Dia berkata, “Selama rezim seperti itu, peristiwa eksternal diperkirakan terjadi karena interaksi pencegahan, termasuk transformasi keadaan vakum cor dan bidang stasioner menjadi keadaan baru yang ditampilkan secara spontan. “Dan kami telah menemukan bahwa kami dapat mencapai situasi seperti ini dengan menyetel medan magnet.”

Studi baru memelopori upaya tim Cono untuk mengamati perjalanan dari tahap superdriental penis, sebuah fenomena yang dapat menciptakan keadaan materi eksternal baru dan mengarah pada kemajuan dalam memori kuantum dan transduksi. Laboratorium melaporkan penemuannya di bidang sains dan pada 2018 mencari metode yang menjanjikan untuk merealisasikan materi dalam penggandengan materi-materi.
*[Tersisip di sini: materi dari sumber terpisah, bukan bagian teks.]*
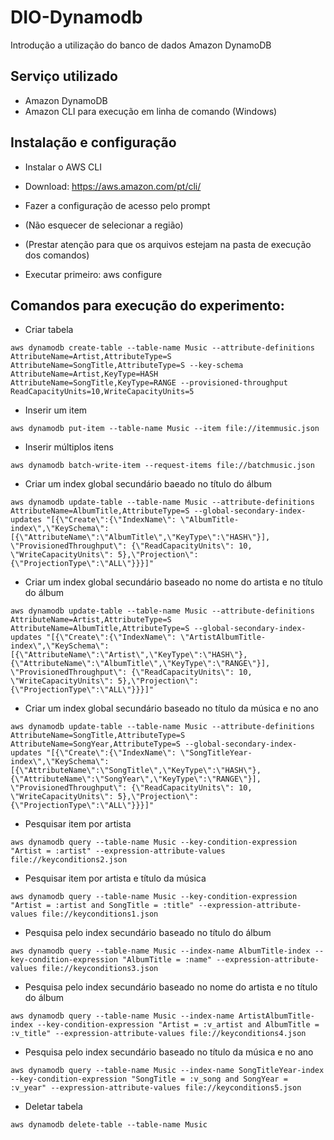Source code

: # DIO-Dynamodb
Introdução a utilização do banco de dados Amazon DynamoDB 

## Serviço utilizado
  - Amazon DynamoDB
  - Amazon CLI para execução em linha de comando (Windows)
 
 ## Instalação e configuração
  - Instalar o AWS CLI
  - Download: https://aws.amazon.com/pt/cli/
 
  - Fazer a configuração de acesso pelo prompt
  - (Não esquecer de selecionar a região)
  - (Prestar atenção para que os arquivos estejam na pasta de execução dos comandos)
  - Executar primeiro: aws configure
 
## Comandos para execução do experimento:

- Criar tabela
```
aws dynamodb create-table --table-name Music --attribute-definitions AttributeName=Artist,AttributeType=S AttributeName=SongTitle,AttributeType=S --key-schema AttributeName=Artist,KeyType=HASH AttributeName=SongTitle,KeyType=RANGE --provisioned-throughput ReadCapacityUnits=10,WriteCapacityUnits=5

```

- Inserir um item
```
aws dynamodb put-item --table-name Music --item file://itemmusic.json

```

- Inserir múltiplos itens
```
aws dynamodb batch-write-item --request-items file://batchmusic.json
```

- Criar um index global secundário baeado no título do álbum
```
aws dynamodb update-table --table-name Music --attribute-definitions AttributeName=AlbumTitle,AttributeType=S --global-secondary-index-updates "[{\"Create\":{\"IndexName\": \"AlbumTitle-index\",\"KeySchema\":[{\"AttributeName\":\"AlbumTitle\",\"KeyType\":\"HASH\"}], \"ProvisionedThroughput\": {\"ReadCapacityUnits\": 10, \"WriteCapacityUnits\": 5},\"Projection\":{\"ProjectionType\":\"ALL\"}}}]"
```

- Criar um index global secundário baseado no nome do artista e no título do álbum
```
aws dynamodb update-table --table-name Music --attribute-definitions AttributeName=Artist,AttributeType=S AttributeName=AlbumTitle,AttributeType=S --global-secondary-index-updates "[{\"Create\":{\"IndexName\": \"ArtistAlbumTitle-index\",\"KeySchema\":[{\"AttributeName\":\"Artist\",\"KeyType\":\"HASH\"}, {\"AttributeName\":\"AlbumTitle\",\"KeyType\":\"RANGE\"}], \"ProvisionedThroughput\": {\"ReadCapacityUnits\": 10, \"WriteCapacityUnits\": 5},\"Projection\":{\"ProjectionType\":\"ALL\"}}}]"
```

- Criar um index global secundário baseado no título da música e no ano
```
aws dynamodb update-table --table-name Music --attribute-definitions AttributeName=SongTitle,AttributeType=S AttributeName=SongYear,AttributeType=S --global-secondary-index-updates "[{\"Create\":{\"IndexName\": \"SongTitleYear-index\",\"KeySchema\":[{\"AttributeName\":\"SongTitle\",\"KeyType\":\"HASH\"}, {\"AttributeName\":\"SongYear\",\"KeyType\":\"RANGE\"}], \"ProvisionedThroughput\": {\"ReadCapacityUnits\": 10, \"WriteCapacityUnits\": 5},\"Projection\":{\"ProjectionType\":\"ALL\"}}}]"
```

- Pesquisar item por artista
```
aws dynamodb query --table-name Music --key-condition-expression "Artist = :artist" --expression-attribute-values file://keyconditions2.json 
```

- Pesquisar item por artista e título da música
```
aws dynamodb query --table-name Music --key-condition-expression "Artist = :artist and SongTitle = :title" --expression-attribute-values file://keyconditions1.json
```

- Pesquisa pelo index secundário baseado no título do álbum
```
aws dynamodb query --table-name Music --index-name AlbumTitle-index --key-condition-expression "AlbumTitle = :name" --expression-attribute-values file://keyconditions3.json  
```

- Pesquisa pelo index secundário baseado no nome do artista e no título do álbum
```
aws dynamodb query --table-name Music --index-name ArtistAlbumTitle-index --key-condition-expression "Artist = :v_artist and AlbumTitle = :v_title" --expression-attribute-values file://keyconditions4.json
```

- Pesquisa pelo index secundário baseado no título da música e no ano
```
aws dynamodb query --table-name Music --index-name SongTitleYear-index --key-condition-expression "SongTitle = :v_song and SongYear = :v_year" --expression-attribute-values file://keyconditions5.json
```

- Deletar tabela
```
aws dynamodb delete-table --table-name Music
```
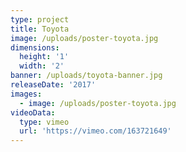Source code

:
 ```yaml
---
type: project
title: Toyota
image: /uploads/poster-toyota.jpg
dimensions:
  height: '1'
  width: '2'
banner: /uploads/toyota-banner.jpg
releaseDate: '2017'
images:
  - image: /uploads/poster-toyota.jpg
videoData:
  type: vimeo
  url: 'https://vimeo.com/163721649'
---
```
Orthoferrite dapat bertindak sebagai simulator kuantum di medan magnet, sistem kuantum sederhana dan sangat disetel yang mengatur representasi yang lebih kompleks dari sejumlah partikel interaktif atau parameter yang dapat diakses secara eksperimental, kata Cono.

Dengan bantuan kopling magnon-magnon merdu di orthopherites, katanya, wawasan tentang sifat ultrasound, tanah hibrida zat cahaya kembar dapat disediakan, katanya.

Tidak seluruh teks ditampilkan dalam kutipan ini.